**Record set:**
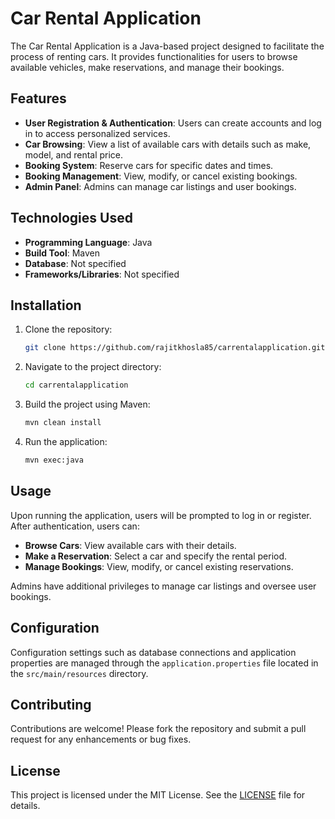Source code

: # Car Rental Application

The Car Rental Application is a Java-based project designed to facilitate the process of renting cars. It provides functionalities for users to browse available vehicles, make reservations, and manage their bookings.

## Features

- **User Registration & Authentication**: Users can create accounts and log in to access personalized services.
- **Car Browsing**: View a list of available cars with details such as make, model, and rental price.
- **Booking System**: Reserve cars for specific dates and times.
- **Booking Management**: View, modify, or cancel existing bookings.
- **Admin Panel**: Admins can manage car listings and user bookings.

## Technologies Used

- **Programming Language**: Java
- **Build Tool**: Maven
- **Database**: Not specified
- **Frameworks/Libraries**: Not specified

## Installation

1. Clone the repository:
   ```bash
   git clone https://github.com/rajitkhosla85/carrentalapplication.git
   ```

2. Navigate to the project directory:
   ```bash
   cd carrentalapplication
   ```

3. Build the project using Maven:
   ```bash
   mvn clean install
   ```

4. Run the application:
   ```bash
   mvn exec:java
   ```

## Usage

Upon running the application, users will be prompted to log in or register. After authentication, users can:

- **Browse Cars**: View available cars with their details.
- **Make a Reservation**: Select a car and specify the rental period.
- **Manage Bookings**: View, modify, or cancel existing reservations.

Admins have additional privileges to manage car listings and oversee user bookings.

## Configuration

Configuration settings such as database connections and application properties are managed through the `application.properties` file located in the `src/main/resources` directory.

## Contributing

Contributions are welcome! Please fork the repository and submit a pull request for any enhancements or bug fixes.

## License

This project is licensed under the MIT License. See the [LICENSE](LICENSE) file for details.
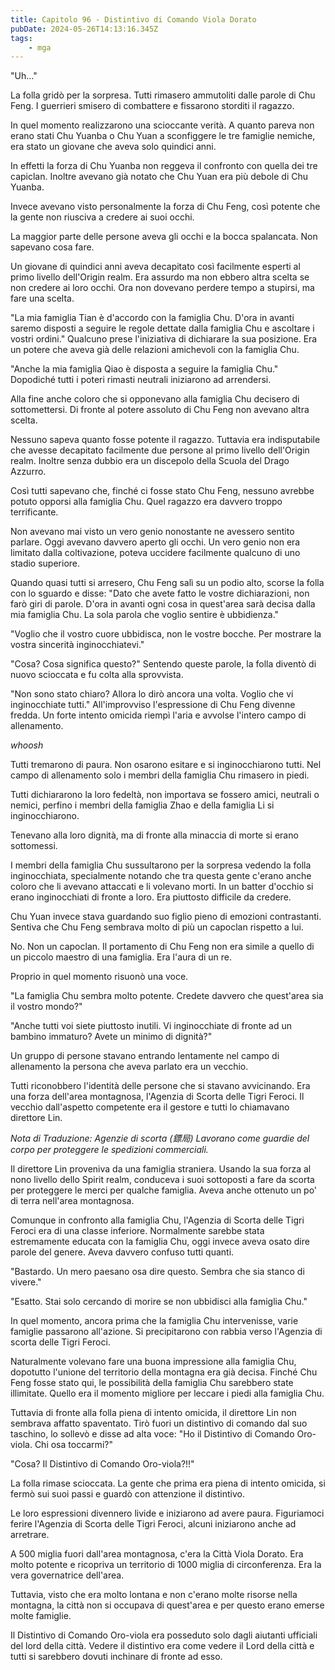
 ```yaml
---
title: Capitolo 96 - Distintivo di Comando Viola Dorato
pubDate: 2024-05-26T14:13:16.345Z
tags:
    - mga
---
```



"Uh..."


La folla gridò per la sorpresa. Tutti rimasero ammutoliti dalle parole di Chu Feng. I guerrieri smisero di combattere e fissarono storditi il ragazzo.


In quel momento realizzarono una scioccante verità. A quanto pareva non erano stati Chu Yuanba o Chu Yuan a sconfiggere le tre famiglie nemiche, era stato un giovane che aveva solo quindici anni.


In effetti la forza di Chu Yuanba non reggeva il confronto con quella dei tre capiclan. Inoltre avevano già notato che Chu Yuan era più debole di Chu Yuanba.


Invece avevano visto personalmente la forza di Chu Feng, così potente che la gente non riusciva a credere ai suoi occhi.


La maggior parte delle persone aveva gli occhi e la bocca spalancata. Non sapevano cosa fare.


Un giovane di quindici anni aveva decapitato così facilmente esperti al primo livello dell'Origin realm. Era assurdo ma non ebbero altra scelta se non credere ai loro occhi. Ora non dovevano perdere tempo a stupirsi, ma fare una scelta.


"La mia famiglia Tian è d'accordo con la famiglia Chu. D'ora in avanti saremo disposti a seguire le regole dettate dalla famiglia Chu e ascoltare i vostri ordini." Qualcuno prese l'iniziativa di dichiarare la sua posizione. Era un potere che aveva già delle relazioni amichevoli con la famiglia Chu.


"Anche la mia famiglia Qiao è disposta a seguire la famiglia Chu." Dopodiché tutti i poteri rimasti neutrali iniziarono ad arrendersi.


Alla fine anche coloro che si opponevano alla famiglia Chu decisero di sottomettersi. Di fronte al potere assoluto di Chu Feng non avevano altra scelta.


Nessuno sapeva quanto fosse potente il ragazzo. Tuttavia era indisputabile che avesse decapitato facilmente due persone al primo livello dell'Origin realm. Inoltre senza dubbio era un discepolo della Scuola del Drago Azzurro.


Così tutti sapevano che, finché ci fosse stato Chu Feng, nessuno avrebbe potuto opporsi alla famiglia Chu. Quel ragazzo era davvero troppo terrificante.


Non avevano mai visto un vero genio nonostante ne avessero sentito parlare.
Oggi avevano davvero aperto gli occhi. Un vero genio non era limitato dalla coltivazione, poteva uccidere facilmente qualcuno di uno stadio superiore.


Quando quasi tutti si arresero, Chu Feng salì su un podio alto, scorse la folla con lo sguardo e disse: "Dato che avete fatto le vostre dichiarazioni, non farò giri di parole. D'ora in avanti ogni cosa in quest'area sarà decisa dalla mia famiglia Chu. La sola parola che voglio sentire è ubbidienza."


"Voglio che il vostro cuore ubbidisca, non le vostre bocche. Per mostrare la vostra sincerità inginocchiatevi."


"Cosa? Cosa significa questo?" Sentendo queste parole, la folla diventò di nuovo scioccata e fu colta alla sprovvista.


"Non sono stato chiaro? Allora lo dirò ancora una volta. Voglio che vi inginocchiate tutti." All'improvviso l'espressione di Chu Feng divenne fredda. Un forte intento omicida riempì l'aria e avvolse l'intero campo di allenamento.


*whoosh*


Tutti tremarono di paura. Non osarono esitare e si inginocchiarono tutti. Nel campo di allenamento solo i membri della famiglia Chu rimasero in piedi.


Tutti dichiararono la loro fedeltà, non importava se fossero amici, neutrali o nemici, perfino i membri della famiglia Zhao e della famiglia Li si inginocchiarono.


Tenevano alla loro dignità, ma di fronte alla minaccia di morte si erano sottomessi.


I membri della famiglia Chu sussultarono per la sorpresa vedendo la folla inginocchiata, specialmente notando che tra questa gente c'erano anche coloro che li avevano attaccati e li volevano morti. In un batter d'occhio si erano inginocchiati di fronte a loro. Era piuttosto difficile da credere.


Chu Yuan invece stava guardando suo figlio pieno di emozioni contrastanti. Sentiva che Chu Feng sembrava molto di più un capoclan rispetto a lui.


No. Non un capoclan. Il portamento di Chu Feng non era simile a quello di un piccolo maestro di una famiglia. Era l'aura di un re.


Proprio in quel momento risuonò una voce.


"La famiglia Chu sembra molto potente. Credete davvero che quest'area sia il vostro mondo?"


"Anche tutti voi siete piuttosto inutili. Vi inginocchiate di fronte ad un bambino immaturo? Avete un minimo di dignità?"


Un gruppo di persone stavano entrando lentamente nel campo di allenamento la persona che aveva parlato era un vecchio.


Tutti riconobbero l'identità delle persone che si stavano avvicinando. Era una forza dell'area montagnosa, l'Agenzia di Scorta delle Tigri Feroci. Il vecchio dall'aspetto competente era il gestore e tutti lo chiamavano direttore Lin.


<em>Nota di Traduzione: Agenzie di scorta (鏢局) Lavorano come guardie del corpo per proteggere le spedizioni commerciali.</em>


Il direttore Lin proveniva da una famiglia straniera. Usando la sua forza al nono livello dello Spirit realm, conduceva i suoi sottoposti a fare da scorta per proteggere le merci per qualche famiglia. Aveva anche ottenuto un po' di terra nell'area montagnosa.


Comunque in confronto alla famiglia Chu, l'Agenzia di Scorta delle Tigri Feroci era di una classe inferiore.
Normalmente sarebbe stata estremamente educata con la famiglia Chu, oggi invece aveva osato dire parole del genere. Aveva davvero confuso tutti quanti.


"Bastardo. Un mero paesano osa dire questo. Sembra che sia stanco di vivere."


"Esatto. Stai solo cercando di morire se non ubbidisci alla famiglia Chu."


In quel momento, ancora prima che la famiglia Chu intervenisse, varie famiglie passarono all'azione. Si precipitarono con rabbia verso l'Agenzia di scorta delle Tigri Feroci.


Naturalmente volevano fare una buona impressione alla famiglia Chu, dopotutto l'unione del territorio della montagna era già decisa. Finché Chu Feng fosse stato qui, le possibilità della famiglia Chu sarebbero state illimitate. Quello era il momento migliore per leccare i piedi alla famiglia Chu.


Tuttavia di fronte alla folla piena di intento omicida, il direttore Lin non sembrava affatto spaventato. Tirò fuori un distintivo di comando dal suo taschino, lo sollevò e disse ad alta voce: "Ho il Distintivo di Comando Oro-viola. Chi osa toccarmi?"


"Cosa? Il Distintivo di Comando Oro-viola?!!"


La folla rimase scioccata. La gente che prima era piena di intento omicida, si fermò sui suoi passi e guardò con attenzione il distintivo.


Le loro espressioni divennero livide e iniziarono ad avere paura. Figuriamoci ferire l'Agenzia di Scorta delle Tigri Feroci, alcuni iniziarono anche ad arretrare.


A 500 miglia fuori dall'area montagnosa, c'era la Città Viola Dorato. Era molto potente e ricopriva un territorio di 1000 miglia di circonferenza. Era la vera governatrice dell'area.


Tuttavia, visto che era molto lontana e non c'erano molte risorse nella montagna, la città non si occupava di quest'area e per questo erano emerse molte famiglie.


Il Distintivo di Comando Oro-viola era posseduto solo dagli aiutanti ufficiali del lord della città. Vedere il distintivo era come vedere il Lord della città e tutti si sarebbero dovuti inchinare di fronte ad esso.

**Requirement:** Pull every line containing "sembrava" out of the records.

**Expected output:**
Chu Yuan invece stava guardando suo figlio pieno di emozioni contrastanti. Sentiva che Chu Feng sembrava molto di più un capoclan rispetto a lui.
Tuttavia di fronte alla folla piena di intento omicida, il direttore Lin non sembrava affatto spaventato. Tirò fuori un distintivo di comando dal suo taschino, lo sollevò e disse ad alta voce: "Ho il Distintivo di Comando Oro-viola. Chi osa toccarmi?"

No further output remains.